▶ [ABOUT THIS TASK] Scan the material for "yoghurt". Copy every line it appears in.

GIVEN RECORDS below:

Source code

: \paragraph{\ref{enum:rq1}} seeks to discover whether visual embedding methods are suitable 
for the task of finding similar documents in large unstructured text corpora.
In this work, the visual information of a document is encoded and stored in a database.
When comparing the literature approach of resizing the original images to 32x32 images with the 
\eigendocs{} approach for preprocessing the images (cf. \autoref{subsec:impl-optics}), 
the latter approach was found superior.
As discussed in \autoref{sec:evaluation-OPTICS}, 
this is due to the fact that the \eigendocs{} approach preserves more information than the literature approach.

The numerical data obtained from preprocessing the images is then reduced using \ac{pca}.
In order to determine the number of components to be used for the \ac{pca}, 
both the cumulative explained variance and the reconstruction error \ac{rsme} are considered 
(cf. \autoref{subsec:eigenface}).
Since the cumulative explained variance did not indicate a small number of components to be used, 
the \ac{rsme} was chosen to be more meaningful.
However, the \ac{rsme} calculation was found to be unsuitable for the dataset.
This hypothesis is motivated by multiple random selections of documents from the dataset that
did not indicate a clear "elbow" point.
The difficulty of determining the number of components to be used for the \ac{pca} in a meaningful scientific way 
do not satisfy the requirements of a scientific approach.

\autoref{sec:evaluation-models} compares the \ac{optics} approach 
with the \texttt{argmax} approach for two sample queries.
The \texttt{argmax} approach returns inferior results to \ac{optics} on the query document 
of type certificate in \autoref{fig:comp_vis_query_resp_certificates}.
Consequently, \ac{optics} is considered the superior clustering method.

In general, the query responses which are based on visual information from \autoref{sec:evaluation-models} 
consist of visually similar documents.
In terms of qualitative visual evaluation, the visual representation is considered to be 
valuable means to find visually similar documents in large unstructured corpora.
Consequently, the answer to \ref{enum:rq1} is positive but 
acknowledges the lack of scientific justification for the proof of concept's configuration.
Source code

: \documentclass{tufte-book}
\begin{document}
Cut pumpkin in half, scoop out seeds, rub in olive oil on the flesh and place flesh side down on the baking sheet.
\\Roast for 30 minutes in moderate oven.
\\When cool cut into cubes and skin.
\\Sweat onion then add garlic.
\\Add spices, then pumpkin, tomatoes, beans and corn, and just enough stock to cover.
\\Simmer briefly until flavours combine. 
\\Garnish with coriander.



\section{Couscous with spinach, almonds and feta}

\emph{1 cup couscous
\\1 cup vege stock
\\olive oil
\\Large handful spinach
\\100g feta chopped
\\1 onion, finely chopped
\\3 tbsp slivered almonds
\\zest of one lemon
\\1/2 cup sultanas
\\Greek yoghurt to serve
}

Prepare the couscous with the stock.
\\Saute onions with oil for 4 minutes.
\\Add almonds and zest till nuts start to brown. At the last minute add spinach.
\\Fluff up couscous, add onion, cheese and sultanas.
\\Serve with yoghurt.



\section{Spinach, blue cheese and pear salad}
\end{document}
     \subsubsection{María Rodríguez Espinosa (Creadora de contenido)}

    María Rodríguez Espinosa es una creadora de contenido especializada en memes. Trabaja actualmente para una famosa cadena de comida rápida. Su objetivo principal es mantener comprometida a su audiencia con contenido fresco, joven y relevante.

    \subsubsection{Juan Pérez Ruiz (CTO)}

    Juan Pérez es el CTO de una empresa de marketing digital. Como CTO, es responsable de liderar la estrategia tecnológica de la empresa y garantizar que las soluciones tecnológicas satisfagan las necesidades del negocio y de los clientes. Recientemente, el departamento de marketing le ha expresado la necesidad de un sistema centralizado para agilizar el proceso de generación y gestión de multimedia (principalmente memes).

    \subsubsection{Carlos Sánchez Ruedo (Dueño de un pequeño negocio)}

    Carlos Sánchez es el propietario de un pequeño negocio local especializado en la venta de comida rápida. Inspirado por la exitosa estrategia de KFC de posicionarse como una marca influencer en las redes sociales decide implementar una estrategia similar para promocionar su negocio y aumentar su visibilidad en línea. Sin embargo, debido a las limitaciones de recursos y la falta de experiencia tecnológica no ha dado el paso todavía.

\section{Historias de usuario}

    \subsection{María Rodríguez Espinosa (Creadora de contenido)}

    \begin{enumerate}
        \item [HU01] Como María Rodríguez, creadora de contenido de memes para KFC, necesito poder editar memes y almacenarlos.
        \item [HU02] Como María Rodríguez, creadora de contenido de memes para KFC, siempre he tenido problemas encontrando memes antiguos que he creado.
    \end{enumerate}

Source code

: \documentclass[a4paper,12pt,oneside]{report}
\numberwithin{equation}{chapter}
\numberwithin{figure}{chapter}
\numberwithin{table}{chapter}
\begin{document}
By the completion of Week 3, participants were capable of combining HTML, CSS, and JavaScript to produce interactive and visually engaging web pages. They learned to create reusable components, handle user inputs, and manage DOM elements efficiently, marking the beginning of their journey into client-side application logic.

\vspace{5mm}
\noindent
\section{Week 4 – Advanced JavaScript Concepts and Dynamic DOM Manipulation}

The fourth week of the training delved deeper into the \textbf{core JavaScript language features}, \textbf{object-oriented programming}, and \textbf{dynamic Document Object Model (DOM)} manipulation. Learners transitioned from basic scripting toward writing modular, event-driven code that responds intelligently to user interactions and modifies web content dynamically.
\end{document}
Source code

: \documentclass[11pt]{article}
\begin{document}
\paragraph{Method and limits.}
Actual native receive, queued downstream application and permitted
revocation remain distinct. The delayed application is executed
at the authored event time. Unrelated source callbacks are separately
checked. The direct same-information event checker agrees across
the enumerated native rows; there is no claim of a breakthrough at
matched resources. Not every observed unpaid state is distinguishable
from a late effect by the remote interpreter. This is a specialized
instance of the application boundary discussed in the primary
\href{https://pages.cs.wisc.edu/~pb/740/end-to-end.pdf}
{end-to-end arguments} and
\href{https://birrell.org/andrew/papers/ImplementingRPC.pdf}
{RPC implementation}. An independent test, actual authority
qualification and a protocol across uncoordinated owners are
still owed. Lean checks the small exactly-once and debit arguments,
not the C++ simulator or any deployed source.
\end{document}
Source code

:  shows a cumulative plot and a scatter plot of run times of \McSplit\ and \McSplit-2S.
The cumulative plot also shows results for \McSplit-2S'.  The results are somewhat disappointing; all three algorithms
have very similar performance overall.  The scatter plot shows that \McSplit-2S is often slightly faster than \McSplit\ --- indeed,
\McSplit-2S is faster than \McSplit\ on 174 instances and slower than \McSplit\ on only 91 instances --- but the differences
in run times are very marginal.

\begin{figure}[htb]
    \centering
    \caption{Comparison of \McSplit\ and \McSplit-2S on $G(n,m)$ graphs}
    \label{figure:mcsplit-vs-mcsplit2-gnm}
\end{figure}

End of GIVEN RECORDS.

▶ [EXERCISE RESULT]
\\Greek yoghurt to serve
\\Serve with yoghurt.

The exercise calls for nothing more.